1. Human behavior: Modeling human behavior accurately is a complex task. People's actions, such as following preventive measures, social distancing, or their movement patterns, can significantly affect the spread of an epidemic. It is challenging to accurately capture the diversity of human behavior in a computer simulation.

2. Local context: Epidemics can be influenced by local factors, such as population density, cultural practices, healthcare infrastructure, and government policies. Capturing these specific local contexts accurately in a simulation is challenging since they can vary widely across different regions.

3. Unknown variables: In some cases, there may be unknown or poorly understood variables affecting an epidemic. For example, a novel virus may have unique features or there might be variations in individual immune responses that are not yet fully understood. These unknown variables pose challenges for accurate modeling.

4. Interactions with the environment: Epidemics can interact with the environment in various ways. For example, seasonality, climate, and environmental factors may influence the spread of certain diseases. Modeling the intricate interactions between epidemics and the environment is a complex task that often involves multiple disciplines.

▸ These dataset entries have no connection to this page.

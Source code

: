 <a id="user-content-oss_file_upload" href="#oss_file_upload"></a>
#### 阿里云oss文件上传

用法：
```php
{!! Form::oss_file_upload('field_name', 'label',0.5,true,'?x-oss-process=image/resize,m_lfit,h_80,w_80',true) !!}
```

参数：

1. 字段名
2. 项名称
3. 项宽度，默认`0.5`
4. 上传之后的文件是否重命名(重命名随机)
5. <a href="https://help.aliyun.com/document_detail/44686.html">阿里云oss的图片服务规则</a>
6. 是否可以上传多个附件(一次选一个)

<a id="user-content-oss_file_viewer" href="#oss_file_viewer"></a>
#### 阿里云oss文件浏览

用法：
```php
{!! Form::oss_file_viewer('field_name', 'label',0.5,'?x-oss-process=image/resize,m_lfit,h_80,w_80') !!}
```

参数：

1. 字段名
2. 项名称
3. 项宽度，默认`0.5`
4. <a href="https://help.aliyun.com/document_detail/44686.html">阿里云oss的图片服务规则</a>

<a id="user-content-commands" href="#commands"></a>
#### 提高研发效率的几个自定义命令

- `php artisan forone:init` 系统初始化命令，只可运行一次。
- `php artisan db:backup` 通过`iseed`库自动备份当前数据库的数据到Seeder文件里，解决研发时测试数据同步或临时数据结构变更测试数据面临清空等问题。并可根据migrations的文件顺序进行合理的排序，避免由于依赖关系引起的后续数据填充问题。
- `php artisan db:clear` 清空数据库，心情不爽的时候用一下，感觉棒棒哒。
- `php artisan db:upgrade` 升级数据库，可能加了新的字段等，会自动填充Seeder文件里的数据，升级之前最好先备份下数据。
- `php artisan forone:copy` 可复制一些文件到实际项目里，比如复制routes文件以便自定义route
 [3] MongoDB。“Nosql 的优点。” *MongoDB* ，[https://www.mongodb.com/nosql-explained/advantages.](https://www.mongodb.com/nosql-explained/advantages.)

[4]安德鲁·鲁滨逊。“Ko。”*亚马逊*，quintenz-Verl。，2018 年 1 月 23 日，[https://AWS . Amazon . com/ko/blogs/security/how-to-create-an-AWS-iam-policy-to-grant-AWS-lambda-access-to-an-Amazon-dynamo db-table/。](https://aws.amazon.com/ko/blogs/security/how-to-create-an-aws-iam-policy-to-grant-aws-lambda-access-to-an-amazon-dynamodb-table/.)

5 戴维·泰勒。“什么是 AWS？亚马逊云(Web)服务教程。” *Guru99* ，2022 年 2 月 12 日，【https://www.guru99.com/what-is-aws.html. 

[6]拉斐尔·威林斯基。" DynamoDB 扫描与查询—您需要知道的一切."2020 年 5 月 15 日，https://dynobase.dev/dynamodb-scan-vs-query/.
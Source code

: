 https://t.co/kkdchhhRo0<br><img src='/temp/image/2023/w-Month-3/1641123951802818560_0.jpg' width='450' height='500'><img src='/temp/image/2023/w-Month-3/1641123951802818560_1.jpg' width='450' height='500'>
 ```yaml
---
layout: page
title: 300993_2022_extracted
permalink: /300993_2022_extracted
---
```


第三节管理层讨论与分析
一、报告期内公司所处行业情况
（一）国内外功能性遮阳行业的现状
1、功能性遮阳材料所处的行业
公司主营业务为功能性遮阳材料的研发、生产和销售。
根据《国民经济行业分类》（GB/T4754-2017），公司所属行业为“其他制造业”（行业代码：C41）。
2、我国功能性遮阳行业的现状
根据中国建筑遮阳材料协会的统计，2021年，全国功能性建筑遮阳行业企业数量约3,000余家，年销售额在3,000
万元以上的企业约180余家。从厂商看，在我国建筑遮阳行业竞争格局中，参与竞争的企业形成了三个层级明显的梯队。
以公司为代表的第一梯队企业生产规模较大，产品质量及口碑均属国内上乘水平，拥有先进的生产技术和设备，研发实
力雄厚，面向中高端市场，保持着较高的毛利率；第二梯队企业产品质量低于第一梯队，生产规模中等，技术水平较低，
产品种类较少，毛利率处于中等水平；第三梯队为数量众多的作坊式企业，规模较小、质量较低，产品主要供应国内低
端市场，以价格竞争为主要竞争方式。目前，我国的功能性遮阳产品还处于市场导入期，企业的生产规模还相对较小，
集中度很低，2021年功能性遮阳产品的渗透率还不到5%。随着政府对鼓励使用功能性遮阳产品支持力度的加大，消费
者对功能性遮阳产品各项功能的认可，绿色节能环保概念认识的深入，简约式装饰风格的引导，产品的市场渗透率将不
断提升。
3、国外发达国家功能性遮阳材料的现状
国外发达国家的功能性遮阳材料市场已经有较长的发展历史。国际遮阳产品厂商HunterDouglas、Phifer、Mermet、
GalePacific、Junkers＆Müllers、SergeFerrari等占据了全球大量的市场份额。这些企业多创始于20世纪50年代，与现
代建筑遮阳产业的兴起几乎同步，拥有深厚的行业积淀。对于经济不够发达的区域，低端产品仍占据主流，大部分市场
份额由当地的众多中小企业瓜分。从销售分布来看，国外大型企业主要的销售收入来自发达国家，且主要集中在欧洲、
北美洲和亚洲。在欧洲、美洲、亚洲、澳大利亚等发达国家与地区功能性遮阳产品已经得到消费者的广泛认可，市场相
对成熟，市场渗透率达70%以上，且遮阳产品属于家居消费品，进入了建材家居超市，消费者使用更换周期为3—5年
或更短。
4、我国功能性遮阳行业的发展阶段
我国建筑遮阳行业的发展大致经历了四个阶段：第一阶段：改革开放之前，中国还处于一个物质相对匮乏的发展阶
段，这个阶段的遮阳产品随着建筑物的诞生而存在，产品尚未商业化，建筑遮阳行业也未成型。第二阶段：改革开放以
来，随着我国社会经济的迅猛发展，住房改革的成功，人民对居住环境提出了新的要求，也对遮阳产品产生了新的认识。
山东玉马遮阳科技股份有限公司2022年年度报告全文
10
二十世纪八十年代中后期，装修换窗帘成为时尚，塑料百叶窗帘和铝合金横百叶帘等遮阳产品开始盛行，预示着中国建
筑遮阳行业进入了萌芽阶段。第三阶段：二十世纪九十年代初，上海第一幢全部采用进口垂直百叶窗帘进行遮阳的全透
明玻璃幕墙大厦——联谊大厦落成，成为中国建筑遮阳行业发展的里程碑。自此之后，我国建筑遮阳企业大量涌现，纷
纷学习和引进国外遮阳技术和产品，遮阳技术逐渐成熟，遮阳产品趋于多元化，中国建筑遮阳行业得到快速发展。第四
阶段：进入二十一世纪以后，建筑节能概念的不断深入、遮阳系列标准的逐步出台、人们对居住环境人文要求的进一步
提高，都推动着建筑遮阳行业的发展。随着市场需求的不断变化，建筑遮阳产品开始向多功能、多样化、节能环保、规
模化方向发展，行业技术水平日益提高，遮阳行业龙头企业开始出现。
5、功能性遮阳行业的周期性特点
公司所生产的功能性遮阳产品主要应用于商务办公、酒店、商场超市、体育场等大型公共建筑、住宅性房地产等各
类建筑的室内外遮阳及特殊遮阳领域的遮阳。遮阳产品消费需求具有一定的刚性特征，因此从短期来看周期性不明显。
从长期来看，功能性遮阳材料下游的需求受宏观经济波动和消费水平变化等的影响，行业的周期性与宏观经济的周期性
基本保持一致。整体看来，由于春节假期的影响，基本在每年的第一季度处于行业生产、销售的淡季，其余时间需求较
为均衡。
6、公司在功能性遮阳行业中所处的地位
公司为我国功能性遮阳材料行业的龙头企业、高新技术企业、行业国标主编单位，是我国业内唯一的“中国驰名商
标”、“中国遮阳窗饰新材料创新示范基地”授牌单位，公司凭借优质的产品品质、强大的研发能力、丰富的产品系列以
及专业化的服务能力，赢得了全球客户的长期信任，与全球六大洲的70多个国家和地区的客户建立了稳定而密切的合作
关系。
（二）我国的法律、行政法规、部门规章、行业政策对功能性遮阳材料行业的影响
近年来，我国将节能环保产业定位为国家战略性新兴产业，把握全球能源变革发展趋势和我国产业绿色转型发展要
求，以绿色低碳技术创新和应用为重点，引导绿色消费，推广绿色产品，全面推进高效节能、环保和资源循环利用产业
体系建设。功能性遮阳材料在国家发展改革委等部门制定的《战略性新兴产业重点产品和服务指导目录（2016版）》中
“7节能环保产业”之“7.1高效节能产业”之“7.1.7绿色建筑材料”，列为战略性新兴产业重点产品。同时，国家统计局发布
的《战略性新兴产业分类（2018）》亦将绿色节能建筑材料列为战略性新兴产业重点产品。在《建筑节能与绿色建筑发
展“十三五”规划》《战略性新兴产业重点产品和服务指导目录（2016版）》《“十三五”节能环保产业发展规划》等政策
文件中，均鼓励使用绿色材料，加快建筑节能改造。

5. Complex transmission dynamics: Some epidemics exhibit complex transmission dynamics that are challenging to model accurately. These dynamics may include factors such as multiple transmission routes, super-spreaders, and non-linear relationships between the number of infectious individuals and the rate of transmission.

While computer simulations can provide valuable insights into epidemics, they have limitations due to the complexity and uncertainties involved. It is crucial to interpret the results of simulations with caution and consider other sources of information, such as real-world data and epidemiological studies, to validate and refine the models.